L'annonce de la résurrection du Damage Festival, après une première édition couronnée de succès en 2012 avait fait grand bruit... Et à raison, puisque les organisateurs avaient annoncé que, cette fois, le festival se tiendrait sur deux jours, ayant chacun leur thématique musicale propre. L'affiche de la journée "métal progressif" était particulièrement impressionnante, allait-elle tenir toutes ses promesses ?
Novelists
Pour commencer… Eh bien pour commencer, une bonne partie du public aura loupé Novelists, l’ouverture ayant eu lieu dix petites minutes avant le début du concert. On sait bien que la sécurité n’est souvent pas gérée par l’organisation, mais ce genre de bévues reste dommageable à la fois pour le groupe et les festivaliers. Passons.
Tides From Nebula
Après un court changement de plateau, c’est au tour de Tides From Nebula de s’y coller. On avait eu un souvenir assez mitigé de leur concert en ouverture de The Ocean l’année dernière, et malheureusement, malgré une très bonne mise en place et un son plutôt bon, ce sont toujours les compositions qui ont du mal à convaincre.
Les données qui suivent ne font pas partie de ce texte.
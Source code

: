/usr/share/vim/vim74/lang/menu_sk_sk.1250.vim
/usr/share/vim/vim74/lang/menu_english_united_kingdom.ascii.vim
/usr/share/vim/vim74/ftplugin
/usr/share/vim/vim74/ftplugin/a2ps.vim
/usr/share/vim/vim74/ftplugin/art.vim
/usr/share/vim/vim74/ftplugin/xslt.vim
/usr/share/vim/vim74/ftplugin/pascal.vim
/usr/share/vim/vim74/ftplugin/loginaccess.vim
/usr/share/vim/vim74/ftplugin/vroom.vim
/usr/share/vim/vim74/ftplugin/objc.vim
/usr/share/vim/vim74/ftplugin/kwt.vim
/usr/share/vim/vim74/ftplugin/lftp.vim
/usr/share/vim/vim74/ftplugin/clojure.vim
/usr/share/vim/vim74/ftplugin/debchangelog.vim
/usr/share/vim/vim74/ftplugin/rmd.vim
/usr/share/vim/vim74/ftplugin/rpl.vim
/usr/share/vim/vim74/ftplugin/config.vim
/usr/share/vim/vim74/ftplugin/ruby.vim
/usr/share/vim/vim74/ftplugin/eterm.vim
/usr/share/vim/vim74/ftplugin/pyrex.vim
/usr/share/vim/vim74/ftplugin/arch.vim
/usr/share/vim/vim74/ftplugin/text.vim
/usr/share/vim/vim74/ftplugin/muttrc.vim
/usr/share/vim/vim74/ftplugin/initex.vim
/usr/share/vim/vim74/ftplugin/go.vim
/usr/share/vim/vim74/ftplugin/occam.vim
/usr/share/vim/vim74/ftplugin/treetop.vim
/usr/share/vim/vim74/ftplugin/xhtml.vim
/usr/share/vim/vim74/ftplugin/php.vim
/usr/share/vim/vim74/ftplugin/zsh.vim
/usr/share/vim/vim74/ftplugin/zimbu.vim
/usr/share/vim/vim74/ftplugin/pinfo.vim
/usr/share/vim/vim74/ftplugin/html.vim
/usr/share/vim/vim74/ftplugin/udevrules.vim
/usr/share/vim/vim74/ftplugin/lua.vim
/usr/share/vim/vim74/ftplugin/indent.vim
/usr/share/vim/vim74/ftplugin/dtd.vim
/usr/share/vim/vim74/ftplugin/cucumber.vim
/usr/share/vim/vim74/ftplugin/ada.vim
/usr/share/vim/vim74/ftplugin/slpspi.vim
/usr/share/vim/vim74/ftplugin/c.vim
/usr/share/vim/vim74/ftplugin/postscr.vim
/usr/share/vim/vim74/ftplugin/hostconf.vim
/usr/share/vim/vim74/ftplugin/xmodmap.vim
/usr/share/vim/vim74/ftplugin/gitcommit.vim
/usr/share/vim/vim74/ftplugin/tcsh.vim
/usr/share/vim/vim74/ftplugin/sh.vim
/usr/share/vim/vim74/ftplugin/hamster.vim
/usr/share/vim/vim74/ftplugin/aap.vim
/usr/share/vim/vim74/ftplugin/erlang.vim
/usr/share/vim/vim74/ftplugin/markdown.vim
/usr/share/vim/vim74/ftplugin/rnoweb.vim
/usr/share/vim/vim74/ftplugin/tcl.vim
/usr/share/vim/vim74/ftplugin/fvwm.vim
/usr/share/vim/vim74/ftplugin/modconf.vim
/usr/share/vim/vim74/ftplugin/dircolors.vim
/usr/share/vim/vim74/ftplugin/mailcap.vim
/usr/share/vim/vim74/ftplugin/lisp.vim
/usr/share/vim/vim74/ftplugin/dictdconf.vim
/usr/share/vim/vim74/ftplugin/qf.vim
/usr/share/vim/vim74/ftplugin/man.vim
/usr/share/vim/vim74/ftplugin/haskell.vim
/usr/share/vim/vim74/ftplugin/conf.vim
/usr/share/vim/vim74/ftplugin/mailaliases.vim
Les polonais évoluent toujours du côté du post rock, influence Mogwai et visiblement rencontrent un bon succès auprès du public, qui tape des mains lorsque le rythme est adéquat. Leurs guitares pleines de delay ne sont pas dépourvues d’un certain charme, mais le tout manque encore de dynamisme et d’originalité. On aurait pu espérer changer d’avis sur la suite du set, mais c’est avec stupeur qu’on entend les musiciens remercier le public pour leur accueil. La formation aura joué vingt cinq minutes tout au plus, cela reste bien court pour se faire un vrai avis.
Circles
Circles est un groupe plutôt réputé dans la scène métal progressif moderne, on pouvait donc avoir certaines attentes quant à leur performance… Dieu, dure sera la chute. Pour commencer, Perry Kakridas, l’imposant chanteur de la formation, est presque toujours faux dans les aigus comme dans les graves. Typiquement le genre de vocaliste qui oublie qu’enregistrer un album n’est pas comme jouer un concert devant un public. Il arrive heureusement à sauver les meubles avec un growl convaincant.
Le souci est que le reste du groupe n’est pas beaucoup plus marquant. Les musiciens sont certes plutôt bons, mais le tout sonne désespérément aseptisé et numérique. Et l’abondance de samples ne nous aide pas dans ce constat. En fait, les quelques bons moments qu’on aura passé avec Circles auront été instrumentaux. Ce qui n’est cependant pas l’avis du public, qui a, si on en juge par les ovations, bien apprécié la prestation des australiens. Encore une fois, le groupe a joué 25 minutes tout au plus.
Devil Sold His Soul
C’est maintenant aux anglais d’entrer dans la danse. Ces derniers balancent un métalcore plutôt bien huilé et servi par des musiciens qui assurent. Le chanteur Paul Green s’en sort bien en growl, mais son chant clair manque souvent de justesse. Il compense ce défaut par une bonne présence scénique, qu’il met à profit pour chauffer le public à blanc.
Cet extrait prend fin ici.